Return the data exactly, apart from leaving out the pictures.

*** Exercise data ***

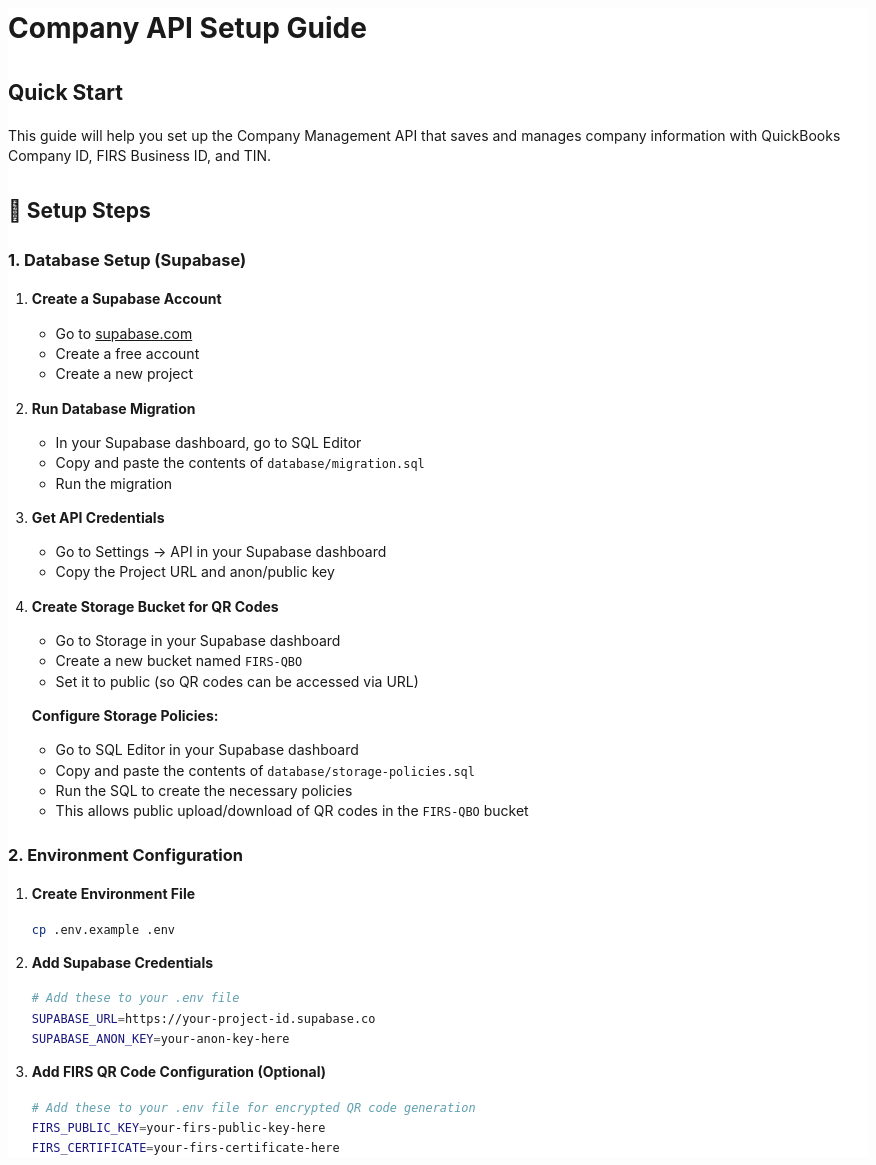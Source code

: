 # Company API Setup Guide

## Quick Start

This guide will help you set up the Company Management API that saves and manages company information with QuickBooks Company ID, FIRS Business ID, and TIN.

## 🚀 Setup Steps

### 1. Database Setup (Supabase)

1. **Create a Supabase Account**
   - Go to [supabase.com](https://supabase.com)
   - Create a free account
   - Create a new project

2. **Run Database Migration**
   - In your Supabase dashboard, go to SQL Editor
   - Copy and paste the contents of `database/migration.sql`
   - Run the migration

3. **Get API Credentials**
   - Go to Settings → API in your Supabase dashboard
   - Copy the Project URL and anon/public key

4. **Create Storage Bucket for QR Codes**
   - Go to Storage in your Supabase dashboard
   - Create a new bucket named `FIRS-QBO`
   - Set it to public (so QR codes can be accessed via URL)

   **Configure Storage Policies:**
   - Go to SQL Editor in your Supabase dashboard
   - Copy and paste the contents of `database/storage-policies.sql`
   - Run the SQL to create the necessary policies
   - This allows public upload/download of QR codes in the `FIRS-QBO` bucket

### 2. Environment Configuration

1. **Create Environment File**
   ```bash
   cp .env.example .env
   ```

2. **Add Supabase Credentials**
   ```bash
   # Add these to your .env file
   SUPABASE_URL=https://your-project-id.supabase.co
   SUPABASE_ANON_KEY=your-anon-key-here
   ```

3. **Add FIRS QR Code Configuration (Optional)**
   ```bash
   # Add these to your .env file for encrypted QR code generation
   FIRS_PUBLIC_KEY=your-firs-public-key-here
   FIRS_CERTIFICATE=your-firs-certificate-here
   ```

*** End of Exercise data ***

> [Exercise output]:
Source code

: # Company API Setup Guide

## Quick Start

This guide will help you set up the Company Management API that saves and manages company information with QuickBooks Company ID, FIRS Business ID, and TIN.

## 🚀 Setup Steps

### 1. Database Setup (Supabase)

1. **Create a Supabase Account**
   - Go to [supabase.com](https://supabase.com)
   - Create a free account
   - Create a new project

2. **Run Database Migration**
   - In your Supabase dashboard, go to SQL Editor
   - Copy and paste the contents of `database/migration.sql`
   - Run the migration

3. **Get API Credentials**
   - Go to Settings → API in your Supabase dashboard
   - Copy the Project URL and anon/public key

4. **Create Storage Bucket for QR Codes**
   - Go to Storage in your Supabase dashboard
   - Create a new bucket named `FIRS-QBO`
   - Set it to public (so QR codes can be accessed via URL)

   **Configure Storage Policies:**
   - Go to SQL Editor in your Supabase dashboard
   - Copy and paste the contents of `database/storage-policies.sql`
   - Run the SQL to create the necessary policies
   - This allows public upload/download of QR codes in the `FIRS-QBO` bucket

### 2. Environment Configuration

1. **Create Environment File**
   ```bash
   cp .env.example .env
   ```

2. **Add Supabase Credentials**
   ```bash
   # Add these to your .env file
   SUPABASE_URL=https://your-project-id.supabase.co
   SUPABASE_ANON_KEY=your-anon-key-here
   ```

3. **Add FIRS QR Code Configuration (Optional)**
   ```bash
   # Add these to your .env file for encrypted QR code generation
   FIRS_PUBLIC_KEY=your-firs-public-key-here
   FIRS_CERTIFICATE=your-firs-certificate-here
   ```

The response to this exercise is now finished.